FRIDAY, 21 NOVEMBER 2014
Authors who publish their own books often comfort themselves with the fact that some of the most famous writers in literary history have published their own books. People whose names are recited include Mark Twain, Louis L’Amour, Alexander Dumas, Thomas Hardy, Beatrix Potter, Stephen King, George Bernard Shaw, Walt Whitman, Virginia Woolf and Edgar Allan Poe.
According to an article on the Huffington Post, well-known authors who have published their own books can be sorted into five categories: the writer whose self-published book was initially a commercial failure, but who later received wide recognition for it (example: Edgar Allan Poe); already commercially successful writers whose early books were published by commercial publishers, but who later decided to go on their own (example: Mark Twain); the writer who published his own book as part of his professional career (example: Professor of English, William Strunk Jr.); the writer who would later become world-famous who published his own books in his youth (example: Stephen King); the author who published their own obscure books but who would later become commercially successful (example: L. Frank Baum).
I publish my own material – on the internet and in print and electronic books. I have no illusions of commercial success, nor that anyone will ever recognise me while I wander around in some shopping mall. What does irritate me slightly is the common view that if you publish your own books, these books are supposedly of lower quality. Why is this? Primarily because no one whose job it is to make money for a company has read the manuscript and reckoned the company can profit by publishing the book.
Certainly it does not mean your book is any good just because someone else has published it, just as it does not mean your book is of lesser literary value because you decided to take responsibility for publishing it yourself.

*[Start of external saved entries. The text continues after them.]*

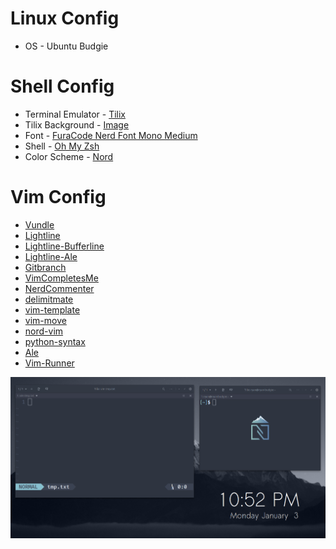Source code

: # Linux Config
  * OS - Ubuntu Budgie

# Shell Config
  * Terminal Emulator - [Tilix](https://github.com/gnunn1/tilix)
  * Tilix Background - [Image](tilixbck.png)
  * Font - [FuraCode Nerd Font Mono Medium](https://github.com/ryanoasis/nerd-fonts/tree/master/patched-fonts/FiraMono/Medium/complete)
  * Shell - [Oh My Zsh](https://ohmyz.sh/)
  * Color Scheme - [Nord](https://www.nordtheme.com/)

# Vim Config
  * [Vundle](https://github.com/VundleVim/Vundle.vim)
  * [Lightline](https://github.com/itchyny/lightline.vim)
  * [Lightline-Bufferline](https://github.com/mengelbrecht/lightline-bufferline)
  * [Lightline-Ale](https://github.com/maximbaz/lightline-ale)
  * [Gitbranch](https://github.com/itchyny/vim-gitbranch)
  * [VimCompletesMe](https://github.com/ackyshake/VimCompletesMe)
  * [NerdCommenter](https://github.com/preservim/nerdcommenter)
  * [delimitmate](https://github.com/raimondi/delimitmate)
  * [vim-template](https://github.com/aperezdc/vim-template)
  * [vim-move](https://github.com/matze/vim-move)
  * [nord-vim](https://github.com/arcticicestudio/nord-vim)
  * [python-syntax](https://github.com/vim-python/python-syntax)
  * [Ale](https://github.com/dense-analysis/ale)
  * [Vim-Runner](https://github.com/aben20807/vim-runner)

![Image of Config](Example.PNG "Example Configuration")
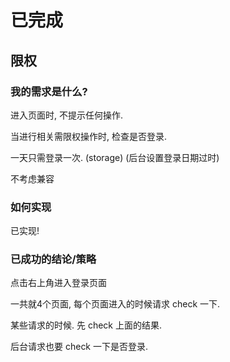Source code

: # 已完成

## 限权

### 我的需求是什么?

进入页面时, 不提示任何操作.

当进行相关需限权操作时, 检查是否登录.

一天只需登录一次.  (storage) (后台设置登录日期过时)

不考虑兼容

### 如何实现

已实现!











### 已成功的结论/策略

点击右上角进入登录页面

一共就4个页面, 每个页面进入的时候请求 check 一下.

某些请求的时候. 先 check 上面的结果.

后台请求也要 check 一下是否登录.


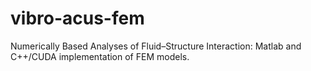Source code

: # vibro-acus-fem
Numerically Based Analyses of Fluid–Structure Interaction: Matlab and C++/CUDA implementation of FEM models.


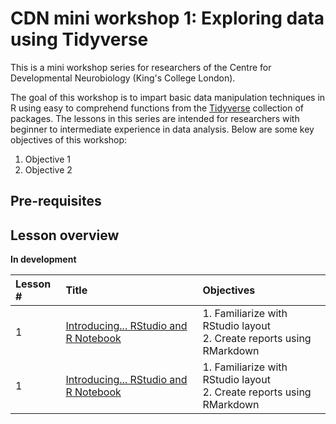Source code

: # CDN mini workshop 1: Exploring data using Tidyverse


This is a mini workshop series for researchers of the Centre for Developmental
Neurobiology (King's College London).   

The goal of this workshop is to impart basic data manipulation techniques in R
using easy to comprehend functions from the [Tidyverse](https://www.tidyverse.org/) 
collection of packages. The lessons in this series are intended for researchers
with beginner to intermediate experience in data analysis. Below are some key
objectives of this workshop:  

1) Objective 1
2) Objective 2

## Pre-requisites

## Lesson overview
**In development**  

|Lesson #|Title|Objectives|
|:---|:------------|:------------|
|1|[Introducing... RStudio and R Notebook](https://fursham-h.github.io/CDN.R.Datascience/articles/Lesson1/Lesson%201.html)|1. Familiarize with RStudio layout<br>2. Create reports using RMarkdown|
|1|[Introducing... RStudio and R Notebook](https://fursham-h.github.io/CDN.R.Datascience/articles/Lesson1/Lesson%201.html)|1. Familiarize with RStudio layout<br>2. Create reports using RMarkdown|


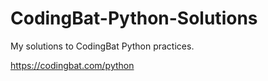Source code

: # CodingBat-Python-Solutions
My solutions to CodingBat Python practices.

https://codingbat.com/python
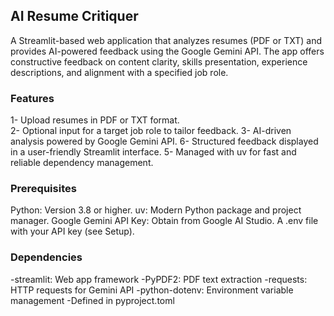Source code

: ## AI Resume Critiquer
A Streamlit-based web application that analyzes resumes (PDF or TXT) and provides AI-powered feedback using the Google Gemini API. The app offers constructive feedback on content clarity, skills presentation, experience descriptions, and alignment with a specified job role.

### Features
1- Upload resumes in PDF or TXT format.<br>
2- Optional input for a target job role to tailor feedback.
3- AI-driven analysis powered by Google Gemini API.
6- Structured feedback displayed in a user-friendly Streamlit interface.
5- Managed with uv for fast and reliable dependency management.

### Prerequisites
Python: Version 3.8 or higher.
uv: Modern Python package and project manager.
Google Gemini API Key: Obtain from Google AI Studio.
A .env file with your API key (see Setup).

### Dependencies
-streamlit: Web app framework
-PyPDF2: PDF text extraction
-requests: HTTP requests for Gemini API
-python-dotenv: Environment variable management
-Defined in pyproject.toml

Anyways, my intention with this brief article is not to bore anyone with complaints about the snobbery of the establishment publisher nor with a lament about the insecurities of the self-published author. I only wanted to share something I read on Wikipedia, about a legendary writer who – you could probably guess – published his own books:
Back in Russia in July 1871, the family [of Russian author, Fyodor Dostoyevsky] was again in financial trouble and had to sell their remaining possessions. […] Demons [an 1872 anti-nihilistic novel by Dostoyevsky] was finished on 26 November and released in January 1873 by the “Dostoyevsky Publishing Company”, which was founded by Dostoyevsky and his wife. Although they only accepted cash payments and the bookshop was in their own apartment, the business was successful, and they sold around 3,000 copies of Demons. Anna managed the finances.
Dostoyevsky proposed that they establish a new periodical, which would be called A Writer’s Diary and would include a collection of essays, but funds were lacking […].
In early 1876, Dostoyevsky continued work on his Diary. The book includes numerous essays and a few short stories about society, religion, politics and ethics. The collection sold more than twice as many copies as his previous books. Dostoyevsky received more letters from readers than ever before, and people of all ages and occupations visited him.